● **Work task**
Look through the entries below, please, and copy every line with the word "article".

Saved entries
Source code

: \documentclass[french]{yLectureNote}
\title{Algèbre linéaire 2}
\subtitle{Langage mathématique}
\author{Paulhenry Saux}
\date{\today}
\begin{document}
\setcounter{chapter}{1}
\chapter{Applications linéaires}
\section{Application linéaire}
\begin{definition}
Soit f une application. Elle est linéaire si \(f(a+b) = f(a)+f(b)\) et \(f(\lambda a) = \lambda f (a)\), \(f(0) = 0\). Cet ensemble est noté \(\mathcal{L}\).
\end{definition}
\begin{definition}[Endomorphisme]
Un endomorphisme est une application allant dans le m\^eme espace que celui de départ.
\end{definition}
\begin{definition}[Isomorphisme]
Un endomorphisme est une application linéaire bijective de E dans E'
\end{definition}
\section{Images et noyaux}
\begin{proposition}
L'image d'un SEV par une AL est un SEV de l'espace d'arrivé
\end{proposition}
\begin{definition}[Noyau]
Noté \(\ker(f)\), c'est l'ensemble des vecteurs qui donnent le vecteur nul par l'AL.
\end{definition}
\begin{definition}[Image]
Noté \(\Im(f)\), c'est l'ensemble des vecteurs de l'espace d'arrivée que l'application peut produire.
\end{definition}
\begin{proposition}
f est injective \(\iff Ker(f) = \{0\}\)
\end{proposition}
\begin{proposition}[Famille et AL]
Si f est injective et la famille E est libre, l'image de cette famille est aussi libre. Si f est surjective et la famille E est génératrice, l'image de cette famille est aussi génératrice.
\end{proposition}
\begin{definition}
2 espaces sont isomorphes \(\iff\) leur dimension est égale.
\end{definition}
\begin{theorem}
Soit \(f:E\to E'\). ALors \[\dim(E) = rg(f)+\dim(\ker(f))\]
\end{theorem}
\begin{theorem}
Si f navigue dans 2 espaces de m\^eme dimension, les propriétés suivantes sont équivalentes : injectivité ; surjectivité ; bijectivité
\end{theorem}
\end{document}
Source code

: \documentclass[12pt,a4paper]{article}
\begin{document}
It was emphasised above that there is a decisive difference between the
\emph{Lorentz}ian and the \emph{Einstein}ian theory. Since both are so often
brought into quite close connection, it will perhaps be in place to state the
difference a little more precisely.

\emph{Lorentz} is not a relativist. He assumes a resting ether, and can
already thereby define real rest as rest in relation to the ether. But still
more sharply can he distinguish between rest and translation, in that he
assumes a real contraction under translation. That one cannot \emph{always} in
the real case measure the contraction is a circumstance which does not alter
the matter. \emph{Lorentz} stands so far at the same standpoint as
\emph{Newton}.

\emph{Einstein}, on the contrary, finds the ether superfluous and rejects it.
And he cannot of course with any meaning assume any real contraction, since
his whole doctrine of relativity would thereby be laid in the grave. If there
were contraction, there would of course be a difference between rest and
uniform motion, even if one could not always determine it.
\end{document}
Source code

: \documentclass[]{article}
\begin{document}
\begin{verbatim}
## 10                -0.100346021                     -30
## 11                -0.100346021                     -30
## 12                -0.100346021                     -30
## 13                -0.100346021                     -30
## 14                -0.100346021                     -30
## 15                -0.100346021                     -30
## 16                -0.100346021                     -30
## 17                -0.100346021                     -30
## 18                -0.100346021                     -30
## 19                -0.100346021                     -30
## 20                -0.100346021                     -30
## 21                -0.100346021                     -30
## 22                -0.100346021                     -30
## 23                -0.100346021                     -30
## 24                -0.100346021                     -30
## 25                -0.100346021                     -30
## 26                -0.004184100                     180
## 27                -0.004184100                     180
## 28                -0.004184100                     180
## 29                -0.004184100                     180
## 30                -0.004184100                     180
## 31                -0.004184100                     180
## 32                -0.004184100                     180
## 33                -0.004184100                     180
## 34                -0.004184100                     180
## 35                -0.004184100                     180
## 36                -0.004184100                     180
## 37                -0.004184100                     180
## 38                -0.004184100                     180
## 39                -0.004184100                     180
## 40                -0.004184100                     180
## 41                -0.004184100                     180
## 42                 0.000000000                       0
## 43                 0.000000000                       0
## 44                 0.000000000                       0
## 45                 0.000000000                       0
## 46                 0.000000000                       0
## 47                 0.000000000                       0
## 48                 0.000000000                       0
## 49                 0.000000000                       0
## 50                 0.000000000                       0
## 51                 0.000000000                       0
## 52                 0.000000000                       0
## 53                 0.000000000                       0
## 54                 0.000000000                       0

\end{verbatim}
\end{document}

● **Response below**
: \documentclass[12pt,a4paper]{article}
: \documentclass[]{article}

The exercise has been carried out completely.